Bref, l’idée est de déployer un ensemble de tactiques qui offrent de la valeur à ses clients pour les retenir, faire augmenter leur consommation actuelle ou les inciter à introduire de nouvelles personnes aux offres qui leur sont présentées.

Une offre segmentée

Le hic, c’est que pour être en mesure de déployer correctement ce type de stratégie, une marque doit connaître ses clients et leurs besoins. Elle doit savoir quels sont les éléments clés qui créent une expérience positive et utiliser différentes approches pour convertir ces clients et les retenir. Cela suppose que l’on commence à penser en termes de gestion de clientèle (qu’est-ce que mes clients aiment?) plutôt qu’en gestion d’audience (par exemple, les couples dans la cinquantaine avec un revenu familial de plus de 150 000 $ par année sont susceptibles d’acheter des billets pour le ballet…).

Actuellement, les approches ne sont pas encore alignées vers cet objectif. Tant les marques que leurs partenaires devront ajuster leurs pratiques pour mieux gérer cette nouvelle réalité.

Développer une feuille de route vers la gestion de son audience

Pour effectuer cette transition correctement, une marque doit maitriser deux composantes importantes :

  1. Technologie
  2. Marketing

Tel que mentionné précédemment, le content blocking réduit l’efficacité des réseaux et des serveurs publicitaires à créer des audiences. Il ne sera donc plus possible de se fier à des tiers pour offrir des données de qualité rejoignant le public désiré.

Afin de pouvoir suivre et cibler correctement leur public, les marques devront développer ces capacités à l’interne. Une bonne maîtrise des technologies du marketing numérique (Analytics, CRM, DMP et serveurs publicitaires) et, surtout, leur interconnexion, est un prérequis à l’exécution de ce type de stratégie. Utiliser ces technologies en silo deviendra un luxe de plus en plus coûteux.

D’un point de vue marketing, il faudra ajuster son approche pour s’assurer de bien connaître ses clients, pas seulement selon des termes sociodémographiques (comme l’âge, le sexe, le lieu de résidence ou l’emploi), mais également en termes de besoins et de désirs. C’est-à-dire :

  • Savoir concrètement qui sont les clients les plus loyaux et pourquoi
  • Savoir d’où viennent les visiteurs et ce qu’ils veulent

En somme, une partie des énergies consacrées à identifier des corrélations (20 % de rabais augmente mes conversions de 25 % sur Facebook) devraient être mises à identifier ce qui fait réellement convertir un visiteur (« la mise en scène est superbe », le prix, etc.).

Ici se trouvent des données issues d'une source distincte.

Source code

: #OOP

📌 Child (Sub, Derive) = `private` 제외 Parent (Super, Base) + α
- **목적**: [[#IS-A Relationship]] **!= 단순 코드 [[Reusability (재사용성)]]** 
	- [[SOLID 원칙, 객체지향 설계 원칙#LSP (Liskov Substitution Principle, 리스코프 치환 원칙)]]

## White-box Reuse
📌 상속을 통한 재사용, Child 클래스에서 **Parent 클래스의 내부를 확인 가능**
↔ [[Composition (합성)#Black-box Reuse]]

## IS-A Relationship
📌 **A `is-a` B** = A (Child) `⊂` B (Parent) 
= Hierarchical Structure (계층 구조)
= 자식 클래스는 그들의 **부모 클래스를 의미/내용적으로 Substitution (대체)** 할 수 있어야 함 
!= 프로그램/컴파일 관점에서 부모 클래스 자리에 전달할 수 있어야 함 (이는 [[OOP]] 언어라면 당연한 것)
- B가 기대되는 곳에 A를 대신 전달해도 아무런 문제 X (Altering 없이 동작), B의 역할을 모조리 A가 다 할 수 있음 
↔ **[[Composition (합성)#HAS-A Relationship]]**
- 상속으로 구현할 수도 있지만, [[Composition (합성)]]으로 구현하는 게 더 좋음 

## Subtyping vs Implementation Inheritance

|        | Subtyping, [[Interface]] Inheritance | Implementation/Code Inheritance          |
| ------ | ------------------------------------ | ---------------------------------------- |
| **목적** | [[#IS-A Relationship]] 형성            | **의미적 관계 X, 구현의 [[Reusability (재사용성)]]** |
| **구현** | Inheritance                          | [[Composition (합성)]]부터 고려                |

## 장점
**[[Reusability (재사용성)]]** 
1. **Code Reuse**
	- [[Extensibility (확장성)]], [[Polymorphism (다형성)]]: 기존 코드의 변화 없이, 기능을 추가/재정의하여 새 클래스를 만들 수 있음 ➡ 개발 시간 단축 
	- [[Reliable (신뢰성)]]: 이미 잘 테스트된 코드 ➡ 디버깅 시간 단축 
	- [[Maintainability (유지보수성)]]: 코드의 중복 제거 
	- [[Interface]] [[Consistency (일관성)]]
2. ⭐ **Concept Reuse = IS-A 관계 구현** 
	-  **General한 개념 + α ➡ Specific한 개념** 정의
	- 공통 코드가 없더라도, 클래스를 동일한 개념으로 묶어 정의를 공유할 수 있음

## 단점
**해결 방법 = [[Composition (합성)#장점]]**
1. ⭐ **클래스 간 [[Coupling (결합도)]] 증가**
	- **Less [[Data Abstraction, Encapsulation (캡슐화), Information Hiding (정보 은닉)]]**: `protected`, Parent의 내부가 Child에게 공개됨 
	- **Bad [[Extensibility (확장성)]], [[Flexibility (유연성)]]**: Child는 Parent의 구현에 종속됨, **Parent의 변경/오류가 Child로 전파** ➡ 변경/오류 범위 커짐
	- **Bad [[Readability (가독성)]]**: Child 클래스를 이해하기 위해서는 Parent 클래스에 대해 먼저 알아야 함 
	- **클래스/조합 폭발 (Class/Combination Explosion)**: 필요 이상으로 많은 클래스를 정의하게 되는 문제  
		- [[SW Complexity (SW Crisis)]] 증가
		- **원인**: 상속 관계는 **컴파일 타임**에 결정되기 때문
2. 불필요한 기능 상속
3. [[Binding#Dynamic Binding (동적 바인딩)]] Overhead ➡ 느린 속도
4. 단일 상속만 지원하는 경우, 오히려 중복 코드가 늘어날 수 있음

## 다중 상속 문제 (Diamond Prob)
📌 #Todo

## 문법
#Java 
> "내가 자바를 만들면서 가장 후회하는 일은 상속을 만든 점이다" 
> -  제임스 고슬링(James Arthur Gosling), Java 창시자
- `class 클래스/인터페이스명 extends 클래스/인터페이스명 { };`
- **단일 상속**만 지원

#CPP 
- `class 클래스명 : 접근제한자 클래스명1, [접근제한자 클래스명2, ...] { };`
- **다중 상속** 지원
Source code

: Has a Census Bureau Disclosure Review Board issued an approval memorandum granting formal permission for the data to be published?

Cela passe en partie par la mise en place d’outils de mesure (qui nous permettent de savoir ce que ces visiteurs font), mais aussi plus simplement par des entrevues avec des consommateurs. C’est seulement une fois que des profils distincts auront été créés qu’il sera possible de comprendre l’importance de chaque segment au sein des audiences et de choisir comment les cibler. 

Les content blockers ont ébranlé le statu quo. Ils ont grandement réduit notre capacité à suivre et cibler automatiquement des utilisateurs d’Internet. Mais, en échange, ces outils nous forcent enfin à adopter une perspective réellement centrée sur les clients, au plus grand avantage de tous.